%%

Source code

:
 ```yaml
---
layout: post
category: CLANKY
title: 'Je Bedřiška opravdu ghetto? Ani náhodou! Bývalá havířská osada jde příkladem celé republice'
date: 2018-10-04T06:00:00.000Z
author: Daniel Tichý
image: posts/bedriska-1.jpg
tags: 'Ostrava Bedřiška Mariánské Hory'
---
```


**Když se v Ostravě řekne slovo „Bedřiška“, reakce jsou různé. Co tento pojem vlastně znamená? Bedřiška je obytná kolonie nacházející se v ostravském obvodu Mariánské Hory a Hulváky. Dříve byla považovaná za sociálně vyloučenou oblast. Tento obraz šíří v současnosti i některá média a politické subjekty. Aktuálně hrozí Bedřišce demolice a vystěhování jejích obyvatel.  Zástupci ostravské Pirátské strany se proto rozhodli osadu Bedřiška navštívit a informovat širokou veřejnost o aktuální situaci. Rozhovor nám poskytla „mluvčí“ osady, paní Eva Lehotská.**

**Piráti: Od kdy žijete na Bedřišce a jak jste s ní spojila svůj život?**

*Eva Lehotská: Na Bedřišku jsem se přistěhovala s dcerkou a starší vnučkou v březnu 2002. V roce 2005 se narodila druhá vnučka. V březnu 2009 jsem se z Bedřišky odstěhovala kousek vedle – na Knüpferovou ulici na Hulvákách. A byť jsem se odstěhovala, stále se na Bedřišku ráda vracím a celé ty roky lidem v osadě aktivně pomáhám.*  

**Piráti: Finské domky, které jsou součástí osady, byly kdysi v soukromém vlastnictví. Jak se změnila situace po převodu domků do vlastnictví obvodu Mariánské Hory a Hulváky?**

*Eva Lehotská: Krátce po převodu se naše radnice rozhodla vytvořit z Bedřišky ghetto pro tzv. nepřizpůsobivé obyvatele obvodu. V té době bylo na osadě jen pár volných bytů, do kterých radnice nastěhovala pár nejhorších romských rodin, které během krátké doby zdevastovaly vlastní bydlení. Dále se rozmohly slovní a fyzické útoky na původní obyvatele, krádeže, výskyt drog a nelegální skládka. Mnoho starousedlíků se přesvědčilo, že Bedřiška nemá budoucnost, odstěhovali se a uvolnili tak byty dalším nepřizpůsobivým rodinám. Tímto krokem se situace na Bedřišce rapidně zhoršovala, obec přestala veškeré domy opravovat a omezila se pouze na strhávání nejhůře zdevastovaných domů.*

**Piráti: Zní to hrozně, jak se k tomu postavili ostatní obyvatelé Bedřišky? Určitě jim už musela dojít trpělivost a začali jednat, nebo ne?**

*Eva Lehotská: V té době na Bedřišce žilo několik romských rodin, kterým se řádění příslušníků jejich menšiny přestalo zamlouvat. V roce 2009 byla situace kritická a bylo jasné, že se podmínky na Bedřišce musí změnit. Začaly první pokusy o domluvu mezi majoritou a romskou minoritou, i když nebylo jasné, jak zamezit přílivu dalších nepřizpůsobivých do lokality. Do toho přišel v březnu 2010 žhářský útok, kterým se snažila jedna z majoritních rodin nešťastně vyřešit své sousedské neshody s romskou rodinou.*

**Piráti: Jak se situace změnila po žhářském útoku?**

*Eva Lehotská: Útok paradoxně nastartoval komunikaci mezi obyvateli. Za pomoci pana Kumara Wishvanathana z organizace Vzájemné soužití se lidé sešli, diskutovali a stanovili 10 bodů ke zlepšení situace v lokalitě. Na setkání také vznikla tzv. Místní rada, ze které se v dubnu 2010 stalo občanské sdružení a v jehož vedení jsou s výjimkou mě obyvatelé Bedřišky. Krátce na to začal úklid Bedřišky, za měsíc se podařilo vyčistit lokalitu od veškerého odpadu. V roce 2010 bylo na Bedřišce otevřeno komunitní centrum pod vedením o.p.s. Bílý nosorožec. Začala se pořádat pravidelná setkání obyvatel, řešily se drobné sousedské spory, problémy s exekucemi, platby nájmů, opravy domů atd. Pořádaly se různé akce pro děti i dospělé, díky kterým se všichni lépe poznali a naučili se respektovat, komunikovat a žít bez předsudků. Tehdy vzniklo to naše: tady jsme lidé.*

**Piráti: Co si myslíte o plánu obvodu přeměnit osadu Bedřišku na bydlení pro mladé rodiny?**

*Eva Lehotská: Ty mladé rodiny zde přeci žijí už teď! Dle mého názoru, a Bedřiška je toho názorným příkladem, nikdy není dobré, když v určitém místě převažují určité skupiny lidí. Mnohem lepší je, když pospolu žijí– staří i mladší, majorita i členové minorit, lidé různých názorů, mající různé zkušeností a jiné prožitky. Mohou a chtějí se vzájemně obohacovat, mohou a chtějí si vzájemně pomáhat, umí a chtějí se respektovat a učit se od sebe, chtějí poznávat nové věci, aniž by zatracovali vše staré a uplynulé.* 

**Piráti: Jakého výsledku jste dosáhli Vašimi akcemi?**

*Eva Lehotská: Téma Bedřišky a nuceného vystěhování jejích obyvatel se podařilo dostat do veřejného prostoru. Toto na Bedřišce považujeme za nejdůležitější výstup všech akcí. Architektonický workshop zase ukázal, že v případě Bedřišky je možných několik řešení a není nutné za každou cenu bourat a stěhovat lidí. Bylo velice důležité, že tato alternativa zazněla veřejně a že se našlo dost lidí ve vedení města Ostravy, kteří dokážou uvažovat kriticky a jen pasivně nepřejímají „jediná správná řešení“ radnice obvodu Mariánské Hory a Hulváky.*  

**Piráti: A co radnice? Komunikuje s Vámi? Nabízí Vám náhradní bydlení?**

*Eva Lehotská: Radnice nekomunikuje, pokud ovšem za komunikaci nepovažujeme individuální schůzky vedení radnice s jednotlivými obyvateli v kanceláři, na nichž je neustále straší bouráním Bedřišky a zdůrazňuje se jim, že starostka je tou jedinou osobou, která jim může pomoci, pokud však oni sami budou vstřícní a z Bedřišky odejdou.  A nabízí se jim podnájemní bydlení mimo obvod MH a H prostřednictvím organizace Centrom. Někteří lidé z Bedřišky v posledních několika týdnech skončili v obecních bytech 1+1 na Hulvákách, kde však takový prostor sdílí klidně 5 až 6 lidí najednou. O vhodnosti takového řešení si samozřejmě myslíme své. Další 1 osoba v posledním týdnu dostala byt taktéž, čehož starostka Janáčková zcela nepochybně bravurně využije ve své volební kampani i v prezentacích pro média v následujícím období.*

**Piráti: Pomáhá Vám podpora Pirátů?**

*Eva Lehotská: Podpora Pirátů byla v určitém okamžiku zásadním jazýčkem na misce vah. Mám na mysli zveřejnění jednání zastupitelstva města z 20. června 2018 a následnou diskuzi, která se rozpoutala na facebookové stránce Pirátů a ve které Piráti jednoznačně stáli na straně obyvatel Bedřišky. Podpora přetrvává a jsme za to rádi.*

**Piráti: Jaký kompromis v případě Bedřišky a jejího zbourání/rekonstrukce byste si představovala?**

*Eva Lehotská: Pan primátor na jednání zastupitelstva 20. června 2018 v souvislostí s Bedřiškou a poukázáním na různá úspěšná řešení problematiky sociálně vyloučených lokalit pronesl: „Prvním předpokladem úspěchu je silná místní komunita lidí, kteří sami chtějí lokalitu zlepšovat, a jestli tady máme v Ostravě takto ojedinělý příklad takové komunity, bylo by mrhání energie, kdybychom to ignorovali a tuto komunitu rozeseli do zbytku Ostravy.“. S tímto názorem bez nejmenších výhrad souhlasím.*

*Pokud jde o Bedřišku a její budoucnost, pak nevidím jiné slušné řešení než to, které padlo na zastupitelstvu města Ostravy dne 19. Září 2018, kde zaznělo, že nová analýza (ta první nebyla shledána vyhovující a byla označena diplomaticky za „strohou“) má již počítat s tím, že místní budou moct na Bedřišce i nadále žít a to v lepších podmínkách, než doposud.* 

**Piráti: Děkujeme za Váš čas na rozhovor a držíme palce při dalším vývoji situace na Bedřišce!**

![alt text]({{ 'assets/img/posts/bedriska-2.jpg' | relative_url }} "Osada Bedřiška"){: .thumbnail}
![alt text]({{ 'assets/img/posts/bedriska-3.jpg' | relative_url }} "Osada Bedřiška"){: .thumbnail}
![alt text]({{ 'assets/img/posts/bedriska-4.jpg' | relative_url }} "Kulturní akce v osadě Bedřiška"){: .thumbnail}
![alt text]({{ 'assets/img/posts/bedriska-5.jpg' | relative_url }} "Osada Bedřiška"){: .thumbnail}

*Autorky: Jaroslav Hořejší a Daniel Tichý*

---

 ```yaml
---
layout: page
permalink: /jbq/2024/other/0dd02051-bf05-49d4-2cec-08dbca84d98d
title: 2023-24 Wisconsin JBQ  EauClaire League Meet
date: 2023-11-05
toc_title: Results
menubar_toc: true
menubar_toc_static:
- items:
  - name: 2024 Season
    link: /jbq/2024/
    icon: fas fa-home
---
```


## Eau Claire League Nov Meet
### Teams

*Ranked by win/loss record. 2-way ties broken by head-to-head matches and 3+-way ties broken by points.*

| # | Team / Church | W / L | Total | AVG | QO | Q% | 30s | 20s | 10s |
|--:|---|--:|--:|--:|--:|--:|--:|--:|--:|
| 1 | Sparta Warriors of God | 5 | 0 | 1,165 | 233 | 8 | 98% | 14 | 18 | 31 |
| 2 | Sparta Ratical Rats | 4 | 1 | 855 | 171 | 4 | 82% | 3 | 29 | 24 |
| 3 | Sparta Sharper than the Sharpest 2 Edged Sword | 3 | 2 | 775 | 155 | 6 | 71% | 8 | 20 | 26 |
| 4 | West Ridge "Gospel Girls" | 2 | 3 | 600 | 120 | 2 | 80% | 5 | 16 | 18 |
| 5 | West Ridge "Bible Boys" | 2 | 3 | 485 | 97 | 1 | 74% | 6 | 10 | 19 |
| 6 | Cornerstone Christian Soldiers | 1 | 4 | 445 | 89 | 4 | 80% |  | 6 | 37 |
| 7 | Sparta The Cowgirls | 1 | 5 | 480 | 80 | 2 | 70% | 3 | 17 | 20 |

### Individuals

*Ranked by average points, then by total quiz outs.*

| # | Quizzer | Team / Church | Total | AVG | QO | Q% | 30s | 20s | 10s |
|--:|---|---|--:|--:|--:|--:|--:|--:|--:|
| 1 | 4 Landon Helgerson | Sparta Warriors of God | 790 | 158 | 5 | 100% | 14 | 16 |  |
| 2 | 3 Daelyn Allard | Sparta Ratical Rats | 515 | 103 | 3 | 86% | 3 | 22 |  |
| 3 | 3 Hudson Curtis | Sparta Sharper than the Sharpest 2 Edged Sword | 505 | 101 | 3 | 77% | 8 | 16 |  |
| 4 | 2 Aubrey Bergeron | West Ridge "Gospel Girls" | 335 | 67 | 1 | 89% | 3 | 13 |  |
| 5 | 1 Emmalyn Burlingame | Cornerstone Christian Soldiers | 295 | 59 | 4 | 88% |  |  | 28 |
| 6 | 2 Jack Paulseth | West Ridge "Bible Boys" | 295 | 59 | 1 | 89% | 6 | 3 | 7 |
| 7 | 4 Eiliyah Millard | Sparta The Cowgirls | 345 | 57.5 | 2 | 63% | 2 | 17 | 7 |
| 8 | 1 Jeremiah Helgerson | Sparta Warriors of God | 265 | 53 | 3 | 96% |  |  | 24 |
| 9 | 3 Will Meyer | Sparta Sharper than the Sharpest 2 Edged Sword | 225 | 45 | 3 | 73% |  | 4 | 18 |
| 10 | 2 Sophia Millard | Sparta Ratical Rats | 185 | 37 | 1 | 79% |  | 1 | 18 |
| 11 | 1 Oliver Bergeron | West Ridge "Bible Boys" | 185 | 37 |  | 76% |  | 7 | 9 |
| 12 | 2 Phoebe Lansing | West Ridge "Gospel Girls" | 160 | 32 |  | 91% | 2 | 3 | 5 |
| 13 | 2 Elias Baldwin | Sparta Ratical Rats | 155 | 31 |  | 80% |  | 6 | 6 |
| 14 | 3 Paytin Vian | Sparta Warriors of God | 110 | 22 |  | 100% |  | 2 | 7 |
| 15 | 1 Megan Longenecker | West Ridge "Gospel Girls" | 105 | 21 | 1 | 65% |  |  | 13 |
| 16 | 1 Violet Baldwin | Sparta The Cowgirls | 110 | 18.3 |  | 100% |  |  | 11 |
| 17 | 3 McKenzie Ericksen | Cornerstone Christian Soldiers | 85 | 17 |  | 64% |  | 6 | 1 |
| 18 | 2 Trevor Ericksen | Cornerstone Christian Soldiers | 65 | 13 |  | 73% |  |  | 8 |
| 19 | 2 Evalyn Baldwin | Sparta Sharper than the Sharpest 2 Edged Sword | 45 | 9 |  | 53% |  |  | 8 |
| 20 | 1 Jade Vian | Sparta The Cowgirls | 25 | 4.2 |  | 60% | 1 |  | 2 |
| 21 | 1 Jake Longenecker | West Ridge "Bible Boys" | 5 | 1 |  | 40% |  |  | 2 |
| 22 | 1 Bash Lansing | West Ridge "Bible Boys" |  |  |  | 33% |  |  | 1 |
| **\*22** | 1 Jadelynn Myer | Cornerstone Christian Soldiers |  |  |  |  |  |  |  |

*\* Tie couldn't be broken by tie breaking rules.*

%%

◆ REQUIREMENT
List each line of the entries that holds the string "rodiny".

◆ OUTPUT OF THE TASK
**Piráti: Co si myslíte o plánu obvodu přeměnit osadu Bedřišku na bydlení pro mladé rodiny?**
*Eva Lehotská: Ty mladé rodiny zde přeci žijí už teď! Dle mého názoru, a Bedřiška je toho názorným příkladem, nikdy není dobré, když v určitém místě převažují určité skupiny lidí. Mnohem lepší je, když pospolu žijí– staří i mladší, majorita i členové minorit, lidé různých názorů, mající různé zkušeností a jiné prožitky. Mohou a chtějí se vzájemně obohacovat, mohou a chtějí si vzájemně pomáhat, umí a chtějí se respektovat a učit se od sebe, chtějí poznávat nové věci, aniž by zatracovali vše staré a uplynulé.* 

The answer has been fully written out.